Marquardt weighed in on the magazine’s decision to honor persecuted journalists.

"It was foreign. It was domestic. And so I think the takeaway from that is that what happened at the Capital is not isolated," he said. "It's happening across the world and always has happened across the world -- but until now, most of the deaths that occurred to journalists who were [in] third world countries -- if that isn't a bell that goes off, I don't know what is."

"Why isn't the world, especially in this country, waking up and saying 'You know, we have a problem here?' And you know 'Why is it that the newspaper, part of the First Amendment, isn't getting the protections and credit that they deserve?'" he said.

"We are part of the problem" of society’s changing view of journalism, Marquardt said. "We made our mistakes, but the First Amendment didn't say that it was a perfect organization, it just said that whatever we do ought to be protected or freedom of speech."

"For the first time in our history ... people are getting their news more so from social media than they are newspapers," he said. "We've been really lost as a credible source."

As for those who see news they don’t agree with as simply not credible, Marquardt says "they see us with a motive."
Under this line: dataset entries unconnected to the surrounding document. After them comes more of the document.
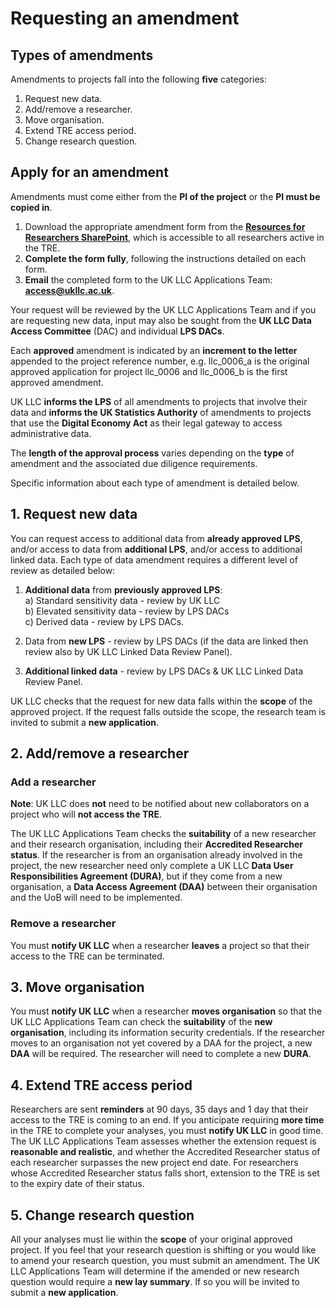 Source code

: # Requesting an amendment
## Types of amendments
Amendments to projects fall into the following **five** categories:
1.	Request new data. 
2.	Add/remove a researcher. 
3.	Move organisation. 
4.	Extend TRE access period. 
5.	Change research question. 

## Apply for an amendment
Amendments must come either from the **PI of the project** or the **PI must be copied in**.
1. Download the appropriate amendment form from the [**Resources for Researchers SharePoint**](https://uob.sharepoint.com/teams/grp-UKLLCResourcesforResearchers/Shared%20Documents/Forms/AllItems.aspx?as=json&id=%2Fteams%2Fgrp%2DUKLLCResourcesforResearchers%2FShared%20Documents%2FGeneral&viewid=a09377b5%2Df072%2D4f89%2Db4d6%2De72a134bc7b8), which is accessible to all researchers active in the TRE.
2. **Complete the form fully**, following the instructions detailed on each form.
3. **Email** the completed form to the UK LLC Applications Team: [**access@ukllc.ac.uk**](mailto:access@ukllc.ac.uk). 

Your request will be reviewed by the UK LLC Applications Team and if you are requesting new data, input may also be sought from the **UK LLC Data Access Committee** (DAC) and individual **LPS DACs**.  

Each **approved** amendment is indicated by an **increment to the letter** appended to the project reference number, e.g. llc_0006_a is the original approved application for project llc_0006 and llc_0006_b is the first approved amendment.

UK LLC **informs the LPS** of all amendments to projects that involve their data and **informs the UK Statistics Authority** of amendments to projects that use the **Digital Economy Act** as their legal gateway to access administrative data.

The **length of the approval process** varies depending on the **type** of amendment and the associated due diligence requirements.

Specific information about each type of amendment is detailed below.

## 1. Request new data
You can request access to additional data from **already approved LPS**, and/or access to data from **additional LPS**, and/or access to additional linked data. Each type of data amendment requires a different level of review as detailed below:

1.	**Additional data** from **previously approved LPS**:  
a)	Standard sensitivity data - review by UK LLC  
b)	Elevated sensitivity data - review by LPS DACs  
c)	Derived data - review by LPS DACs.

2.	Data from **new LPS** - review by LPS DACs (if the data are linked then review also by UK LLC Linked Data Review Panel).  

3.	**Additional linked data** - review by LPS DACs & UK LLC Linked Data Review Panel.

UK LLC checks that the request for new data falls within the **scope** of the approved project. If the request falls outside the scope, the research team is invited to submit a **new application**.   
 
## 2. Add/remove a researcher
### Add a researcher
**Note**: UK LLC does **not** need to be notified about new collaborators on a project who will **not access the TRE**.   

The UK LLC Applications Team checks the **suitability** of a new researcher and their research organisation, including their **Accredited Researcher status**. If the researcher is from an organisation already involved in the project, the new researcher need only complete a UK LLC **Data User Responsibilities Agreement (DURA)**, but if they come from a new organisation, a **Data Access Agreement (DAA)** between their organisation and the UoB will need to be implemented. 

### Remove a researcher
You must **notify UK LLC** when a researcher **leaves** a project so that their access to the TRE can be terminated.

## 3. Move organisation
You must **notify UK LLC** when a researcher **moves organisation** so that the UK LLC Applications Team can check the **suitability** of the **new organisation**, including its information security credentials. If the researcher moves to an organisation not yet covered by a DAA for the project, a new **DAA** will be required. The researcher will need to complete a new **DURA**.

## 4. Extend TRE access period
Researchers are sent **reminders** at 90 days, 35 days and 1 day that their access to the TRE is coming to an end. If you anticipate requiring **more time** in the TRE to complete your analyses, you must **notify UK LLC** in good time. The UK LLC Applications Team assesses whether the extension request is **reasonable and realistic**, and whether the Accredited Researcher status of each researcher surpasses the new project end date. For researchers whose Accredited Researcher status falls short, extension to the TRE is set to the expiry date of their status. 

## 5. Change research question
All your analyses must lie within the **scope** of your original approved project. If you feel that your research question is shifting or you would like to amend your research question, you must submit an amendment. The UK LLC Applications Team will determine if the amended or new research question would require a **new lay summary**. If so you will be invited to submit a **new application**. 
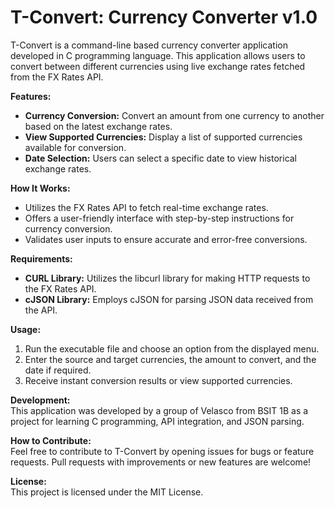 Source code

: # T-Convert: Currency Converter v1.0
T-Convert is a command-line based currency converter application developed in C programming language. This application allows users to convert between different currencies using live exchange rates fetched from the FX Rates API.

**Features:**<br>
- **Currency Conversion:** Convert an amount from one currency to another based on the latest exchange rates.
- **View Supported Currencies:** Display a list of supported currencies available for conversion.
- **Date Selection:** Users can select a specific date to view historical exchange rates.

**How It Works:**<br>
- Utilizes the FX Rates API to fetch real-time exchange rates.
- Offers a user-friendly interface with step-by-step instructions for currency conversion.
- Validates user inputs to ensure accurate and error-free conversions.

**Requirements:**<br>
- **CURL Library:** Utilizes the libcurl library for making HTTP requests to the FX Rates API.
- **cJSON Library:** Employs cJSON for parsing JSON data received from the API.

**Usage:**<br>
1. Run the executable file and choose an option from the displayed menu.
2. Enter the source and target currencies, the amount to convert, and the date if required.
3. Receive instant conversion results or view supported currencies.

**Development:**<br>
This application was developed by a group of Velasco from BSIT 1B as a project for learning C programming, API integration, and JSON parsing.

**How to Contribute:**<br>
Feel free to contribute to T-Convert by opening issues for bugs or feature requests. Pull requests with improvements or new features are welcome!

**License:**<br>
This project is licensed under the MIT License.
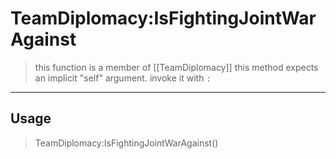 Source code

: # TeamDiplomacy:IsFightingJointWarAgainst
> this function is a member of [[TeamDiplomacy]]
> this method expects an implicit "self" argument. invoke it with `:`
-----
## Usage
> TeamDiplomacy:IsFightingJointWarAgainst()
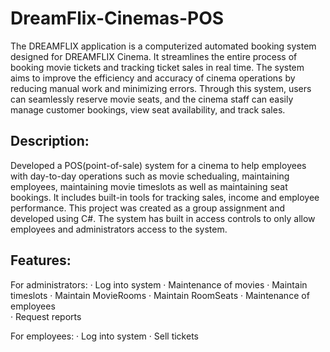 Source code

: # DreamFlix-Cinemas-POS
The DREAMFLIX application is a computerized automated booking system designed for DREAMFLIX Cinema. It streamlines the entire process of booking movie tickets and tracking ticket sales in real time. The system aims to improve the efficiency and accuracy of cinema operations by reducing manual work and minimizing errors. Through this system, users can seamlessly reserve movie seats, and the cinema staff can easily manage customer bookings, view seat availability, and track sales.

## Description:
Developed a POS(point-of-sale) system for a cinema to help employees with day-to-day operations such as movie schedualing, maintaining employees, maintaining movie timeslots as well as maintaining seat bookings. It includes built-in tools for tracking sales, income and employee performance. This project was created as a group assignment and developed using C#.
The system has built in access controls to only allow employees and administrators access to the system. 

## Features:
For administrators:
·	Log into system
·	Maintenance of movies
·	Maintain timeslots
·	Maintain MovieRooms
·	Maintain RoomSeats
·	Maintenance of employees  
·	Request reports
 
For employees:
·	Log into system 
·	Sell tickets


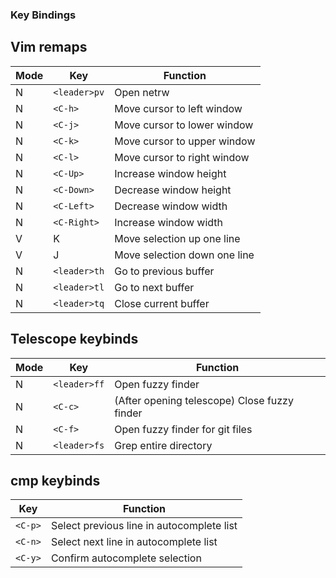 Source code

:### Key Bindings
## Vim remaps
| Mode | Key | Function |
| ---- | --- | -------- |
| N | `<leader>pv` | Open netrw |
| N | `<C-h>` | Move cursor to left window |
| N | `<C-j>` | Move cursor to lower window |
| N | `<C-k>` | Move cursor to upper window |
| N | `<C-l>` | Move cursor to right window |
| N | `<C-Up>` | Increase window height |
| N | `<C-Down>` | Decrease window height |
| N | `<C-Left>` | Decrease window width |
| N | `<C-Right>` | Increase window width |
| V | K | Move selection up one line |
| V | J | Move selection down one line |
| N | `<leader>th` | Go to previous buffer |
| N | `<leader>tl` | Go to next buffer |
| N | `<leader>tq` | Close current buffer |
## Telescope keybinds
| Mode | Key | Function |
| ---- | --- | -------- |
| N | `<leader>ff` | Open fuzzy finder |
| N | `<C-c>` | (After opening telescope) Close fuzzy finder |
| N | `<C-f>` | Open fuzzy finder for git files |
| N | `<leader>fs` | Grep entire directory |
## cmp keybinds
| Key | Function |
| --- | -------- |
| `<C-p>` | Select previous line in autocomplete list |
| `<C-n>` | Select next line in autocomplete list |
| `<C-y>` | Confirm autocomplete selection |
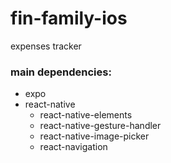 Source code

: # fin-family-ios
expenses tracker

### main dependencies:
- expo
- react-native
  - react-native-elements
  - react-native-gesture-handler
  - react-native-image-picker
  - react-navigation
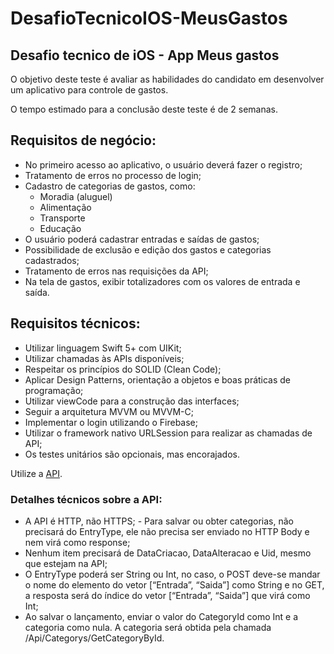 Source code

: # DesafioTecnicoIOS-MeusGastos
## Desafio tecnico de iOS - App Meus gastos

O objetivo deste teste é avaliar as habilidades do candidato em desenvolver um aplicativo para controle de gastos.

O tempo estimado para a conclusão deste teste é de 2 semanas.

## **Requisitos de negócio:**
- No primeiro acesso ao aplicativo, o usuário deverá fazer o registro;
- Tratamento de erros no processo de login;
- Cadastro de categorias de gastos, como:
  -  Moradia (aluguel)
	-  Alimentação
	-  Transporte
  -  Educação
- O usuário poderá cadastrar entradas e saídas de gastos;
- Possibilidade de exclusão e edição dos gastos e categorias cadastrados;
- Tratamento de erros nas requisições da API;
- Na tela de gastos, exibir totalizadores com os valores de entrada e saída. 

## **Requisitos técnicos:**
- Utilizar linguagem Swift 5+ com UIKit;
- Utilizar chamadas às APIs disponíveis;
- Respeitar os princípios do SOLID (Clean Code);
- Aplicar Design Patterns, orientação a objetos e boas práticas de programação;
- Utilizar viewCode para a construção das interfaces;
- Seguir a arquitetura MVVM ou MVVM-C;
- Implementar o login utilizando o Firebase;
- Utilizar o framework nativo URLSession para realizar as chamadas de API;
- Os testes unitários são opcionais, mas encorajados.

Utilize a [API](http://meusgastos.codandocommoa.com.br/swagger/ui/index#/Category/Category_GetCategoryById).

### Detalhes técnicos sobre a API:
- A API é HTTP, não HTTPS; - Para salvar ou obter categorias, não precisará do EntryType, ele não precisa ser
enviado no HTTP Body e nem virá como response;
- Nenhum item precisará de DataCriacao, DataAlteracao e Uid, mesmo que estejam
na API;
- O EntryType poderá ser String ou Int, no caso, o POST deve-se mandar o nome do
elemento do vetor [“Entrada”, “Saida”] como String e no GET, a resposta será do
índice do vetor [“Entrada”, “Saida”] que virá como Int;
- Ao salvar o lançamento, enviar o valor do CategoryId como Int e a categoria como
nula. A categoria será obtida pela chamada /Api/Categorys/GetCategoryById.
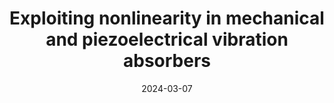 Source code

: ---
title: "Exploiting nonlinearity in mechanical and piezoelectrical vibration
absorbers"
collection: talks
type: "Seminar"
venue: "Tongji University, Department of Disaster Mitigation for Structures"
date: 2024-03-07
location: "Shanghai, China"
--- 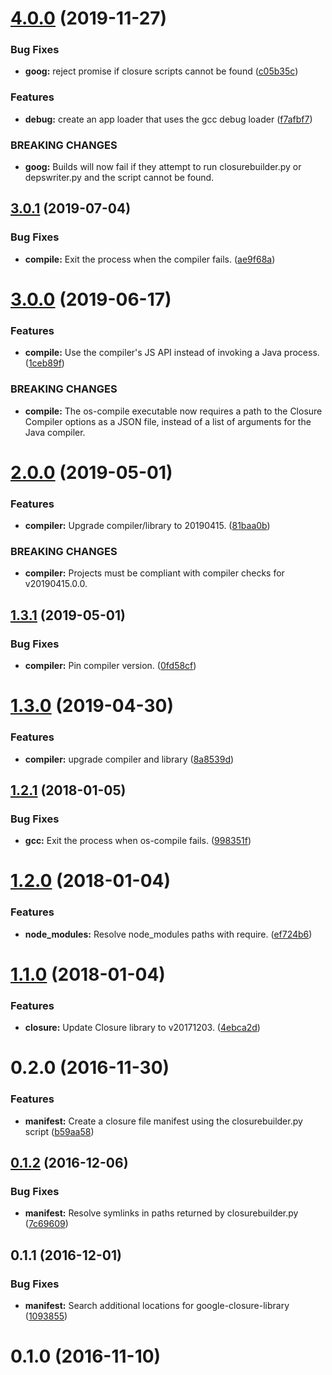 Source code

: # [4.0.0](https://github.com/ngageoint/opensphere-build-closure-helper/compare/v3.0.1...v4.0.0) (2019-11-27)


### Bug Fixes

* **goog:** reject promise if closure scripts cannot be found ([c05b35c](https://github.com/ngageoint/opensphere-build-closure-helper/commit/c05b35c1cfaaafb3dfc9abdab510a149def0c758))


### Features

* **debug:** create an app loader that uses the gcc debug loader ([f7afbf7](https://github.com/ngageoint/opensphere-build-closure-helper/commit/f7afbf71fcfdbf8f267397e824003dd5904e4511))


### BREAKING CHANGES

* **goog:** Builds will now fail if they attempt to run closurebuilder.py
or depswriter.py and the script cannot be found.

## [3.0.1](https://github.com/ngageoint/opensphere-build-closure-helper/compare/v3.0.0...v3.0.1) (2019-07-04)


### Bug Fixes

* **compile:** Exit the process when the compiler fails. ([ae9f68a](https://github.com/ngageoint/opensphere-build-closure-helper/commit/ae9f68a))

# [3.0.0](https://github.com/ngageoint/opensphere-build-closure-helper/compare/v2.0.0...v3.0.0) (2019-06-17)


### Features

* **compile:** Use the compiler's JS API instead of invoking a Java process. ([1ceb89f](https://github.com/ngageoint/opensphere-build-closure-helper/commit/1ceb89f))


### BREAKING CHANGES

* **compile:** The os-compile executable now requires a path to the Closure Compiler options as a JSON file, instead of a list of arguments for the Java compiler.

# [2.0.0](https://github.com/ngageoint/opensphere-build-closure-helper/compare/v1.3.1...v2.0.0) (2019-05-01)


### Features

* **compiler:** Upgrade compiler/library to 20190415. ([81baa0b](https://github.com/ngageoint/opensphere-build-closure-helper/commit/81baa0b))


### BREAKING CHANGES

* **compiler:** Projects must be compliant with compiler checks for v20190415.0.0.

## [1.3.1](https://github.com/ngageoint/opensphere-build-closure-helper/compare/v1.3.0...v1.3.1) (2019-05-01)


### Bug Fixes

* **compiler:** Pin compiler version. ([0fd58cf](https://github.com/ngageoint/opensphere-build-closure-helper/commit/0fd58cf))

# [1.3.0](https://github.com/ngageoint/opensphere-build-closure-helper/compare/v1.2.1...v1.3.0) (2019-04-30)


### Features

* **compiler:** upgrade compiler and library ([8a8539d](https://github.com/ngageoint/opensphere-build-closure-helper/commit/8a8539d))

<a name="1.2.1"></a>
## [1.2.1](https://github.com/ngageoint/opensphere-build-closure-helper/compare/v1.2.0...v1.2.1) (2018-01-05)


### Bug Fixes

* **gcc:** Exit the process when os-compile fails. ([998351f](https://github.com/ngageoint/opensphere-build-closure-helper/commit/998351f))

<a name="1.2.0"></a>
# [1.2.0](https://github.com/ngageoint/opensphere-build-closure-helper/compare/v1.1.0...v1.2.0) (2018-01-04)


### Features

* **node_modules:** Resolve node_modules paths with require. ([ef724b6](https://github.com/ngageoint/opensphere-build-closure-helper/commit/ef724b6))

<a name="1.1.0"></a>
# [1.1.0](https://github.com/ngageoint/opensphere-build-closure-helper/compare/v1.0.0...v1.1.0) (2018-01-04)


### Features

* **closure:** Update Closure library to v20171203. ([4ebca2d](https://github.com/ngageoint/opensphere-build-closure-helper/commit/4ebca2d))

<a name="0.2.0"></a>
# 0.2.0 (2016-11-30)

### Features

* **manifest:** Create a closure file manifest using the closurebuilder.py script ([b59aa58](https://gitlab.devops.geointservices.io/uncanny-cougar/bits-closure-helper/commit/b59aa58))



<a name="0.1.2"></a>
## [0.1.2](http://git.stwan.bits:7999/wv/bits-closure-helper/compare/v0.1.1...v0.1.2) (2016-12-06)


### Bug Fixes

* **manifest:** Resolve symlinks in paths returned by closurebuilder.py ([7c69609](http://git.stwan.bits:7999/wv/bits-closure-helper/commits/7c69609))



<a name="0.1.1"></a>
## 0.1.1 (2016-12-01)


### Bug Fixes

* **manifest:** Search additional locations for google-closure-library ([1093855](http://git.stwan.bits:7999/wv/bits-closure-helper/commits/1093855))


<a name="0.1.0"></a>
# 0.1.0 (2016-11-10)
"There was a time in which we didn't have that, and I think a large part of it has just been the advance of technology, in which ... the broadcast stations have to fill airwaves 24 hours and so they bring the pundits on. And same with newspapers ... we have our columnists. We have to fill the pages," he said.

He said though media critics group journalists in with those trying to influence opinion, he believes journalists are truly separate.

"Journalists to this day have the same ethic that they did when I first got into journalism and that is to report the truth, even if it was brutal in the end."

This report was featured in the Dec. 27, 2018, episode of ABC News' daily news podcast, "Start Here."